Je suis devenu bruiteur par la famille. C’est donc à la fois le fruit du hasard et de la nécessité familiale. Mon grand frère Julien est devenu l’assistant de mon papa lorsque son propre assistant est parti à la retraite. Après, mon père a eu besoin d’un troisième larron, lorsque mon frère s’est lancé. Moi, je ne voulais pas être bruiteur. Je le suis devenu pour l’aider. Et pour finir, ça m’a beaucoup plu ! Et cela fait vingt-deux ans que ça dure !

Le bruit des bruiteurs

Les premiers bruiteurs, au début du cinéma, étaient les pianistes. Ils donnaient vie en sonorisant l’action. Improvisant sur les images, ils fournissaient au film du pathétique, du dramatique, du sentimental et même de l’horreur. Nous, au niveau du son, on va faire des caresses plus douces, des étoffes plus fines, des gros cuirs pour l’arrivée de la police. Le pianiste, lui, jouait comme un fou pour que les spectateurs soient impressionnés.

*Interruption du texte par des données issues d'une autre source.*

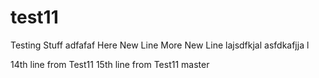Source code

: test11
======

Testing Stuff
adfafaf
Here New Line
More New Line
lajsdfkjal
asfdkafjja
l



14th line from Test11
15th line from Test11 master
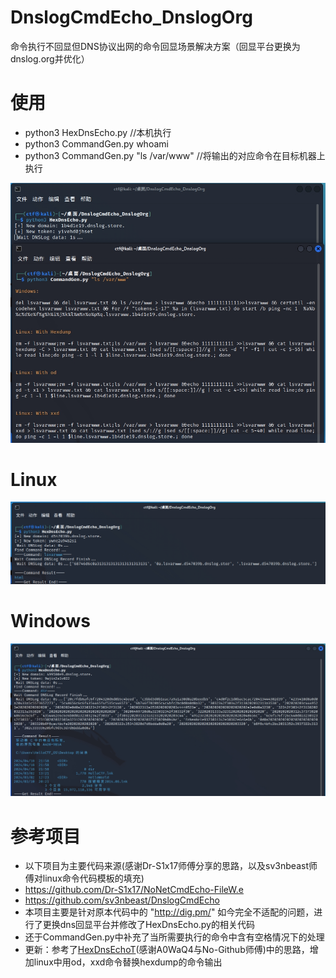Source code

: # DnslogCmdEcho_DnslogOrg
命令执行不回显但DNS协议出网的命令回显场景解决方案（回显平台更换为dnslog.org并优化）

# 使用
- python3 HexDnsEcho.py //本机执行
- python3 CommandGen.py whoami
- python3 CommandGen.py "ls /var/www" //将输出的对应命令在目标机器上执行

![image](images/image1.png)

# Linux
![image](images/image2.png)

# Windows
![image](images/image3.png)

# 参考项目
- 以下项目为主要代码来源(感谢Dr-S1x17师傅分享的思路，以及sv3nbeast师傅对linux命令代码模板的填充)
- https://github.com/Dr-S1x17/NoNetCmdEcho-FileW.e
- https://github.com/sv3nbeast/DnslogCmdEcho
- 本项目主要是针对原本代码中的 "http://dig.pm/" 如今完全不适配的问题，进行了更换dns回显平台并修改了HexDnsEcho.py的相关代码
- 还于CommandGen.py中补充了当所需要执行的命令中含有空格情况下的处理
- 更新：参考了[HexDnsEchoT](https://github.com/A0WaQ4/HexDnsEchoT#2023-08-20-%E6%9D%A5%E8%87%AAr0fus0dno-github%E5%B8%88%E5%82%85%E7%9A%84%E6%9B%B4%E6%96%B0-%E6%94%AF%E6%8C%81odxxd)(感谢A0WaQ4与No-Github师傅)中的思路，增加linux中用od，xxd命令替换hexdump的命令输出

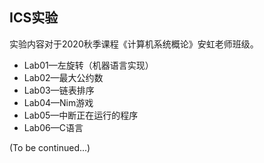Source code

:## ICS实验

实验内容对于2020秋季课程《计算机系统概论》安虹老师班级。

- Lab01—左旋转（机器语言实现）
- Lab02—最大公约数
- Lab03—链表排序
- Lab04—Nim游戏
- Lab05—中断正在运行的程序
- Lab06—C语言

(To be continued...)
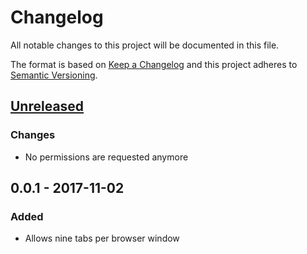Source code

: # Changelog

All notable changes to this project will be documented in this file.

The format is based on [Keep a Changelog](http://keepachangelog.com/en/1.0.0/) and this project adheres to [Semantic Versioning](http://semver.org/spec/v2.0.0.html).


## [Unreleased]
### Changes
- No permissions are requested anymore

## 0.0.1 - 2017-11-02
### Added
- Allows nine tabs per browser window


[Unreleased]: https://github.com/christophgockel/nein-tabs/compare/0.0.1...HEAD

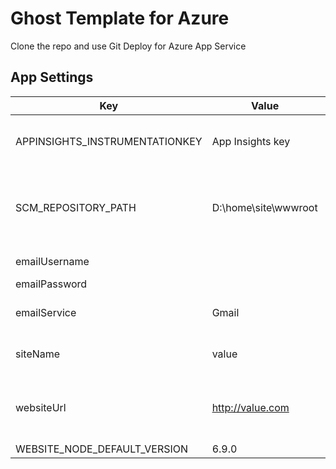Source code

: # Ghost Template for Azure
Clone the repo and use Git Deploy for Azure App Service

## App Settings

Key | Value | Descrition
------------ | ------------- | ------------
APPINSIGHTS_INSTRUMENTATIONKEY | App Insights key | Used for tracking analytics, be sure to enable AppInsights for your appication
SCM_REPOSITORY_PATH | D:\home\site\wwwroot | Sets the application to use the local disk (fast drive) for building application. This is faster than the VHD. Beneficial for cloning your repos (if large), npm install.
emailUsername | | email address for notifications
emailPassword | | password for email address
emailService | Gmail | Visit http://support.ghost.org/mail for instructions
siteName | value | 'http://' + process.env.siteName + '.azurewebsites.net';
websiteUrl | http://value.com | If the App Setting 'websiteUrl' is set, Ghost will use that URL as base. If it isn't set, we'll go with the default sitename.
WEBSITE_NODE_DEFAULT_VERSION | 6.9.0 | Minimum version supported.
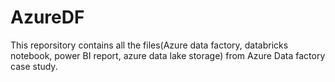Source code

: # AzureDF
This reporsitory contains all the files(Azure data factory, databricks notebook, power BI report, azure data lake storage) from Azure Data factory case study.
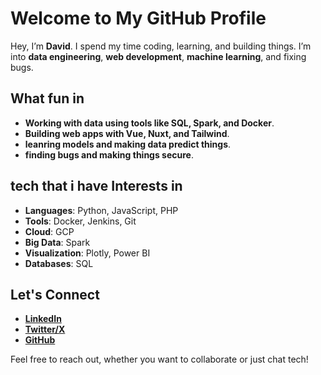 # Welcome to My GitHub Profile  

Hey, I’m **David**. I spend my time coding, learning, and building things. I’m into **data engineering**, **web development**, **machine learning**, and fixing bugs.  
[](https://avatars.githubusercontent.com/u/160051803?v=4)
## What fun in   

- **Working with data using tools like SQL, Spark, and Docker**.  
- **Building web apps with Vue, Nuxt, and Tailwind**.  
- **leanring models and making data predict things**.  
- **finding bugs and making things secure**.  

## tech that i have Interests in 

- **Languages**: Python, JavaScript, PHP  
- **Tools**: Docker, Jenkins, Git  
- **Cloud**: GCP  
- **Big Data**: Spark  
- **Visualization**: Plotly, Power BI  
- **Databases**: SQL  

## Let's Connect  

- **[LinkedIn](https://www.linkedin.com/in/mwangi-david-6b279a2b4/)**  
- **[Twitter/X](https://x.com/DavidMwang976)**  
- **[GitHub](https://github.com/Dave-019)**  

Feel free to reach out, whether you want to collaborate or just chat tech!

Il y a très peu de bruiteurs en France. Aujourd’hui, je crois que nous ne sommes qu’une quinzaine. On est très peu nombreux parce que c’est un métier qui nécessite un long apprentissage. C’est le métier d’une vie, on ne fait pas ça sans passion.

De La formation

Il n’y a pas d’école de bruitage. C’est un métier qui se transmet principalement en famille, un peu comme celui de cascadeur. Cascadeur, il n’y a pas vraiment d’école, bruiteur, il n’y en a pas du tout. Moi-même, j’ai des assistants. Ce sont en fait des amis qui sont devenus mes assistants.

Prendre un assistant, c’est physi-quement et moralement épuisant car on ne peut apprendre qu’en travaillant. On apprend dans l’action, sous pression. On ne refait pas dix fois l’enregistrement d’un pas… Il doit se faire immédiatement. C’est pourquoi nous avons mille et une choses dans nos studios. Il faut que nous soyons bons tout de suite. Si le réalisateur dit qu’il veut entendre une mouche bleue en porte-jarretelles derrière le comédien, on doit être capable de lui faire entendre la mouche bleue en porte-jarretelles…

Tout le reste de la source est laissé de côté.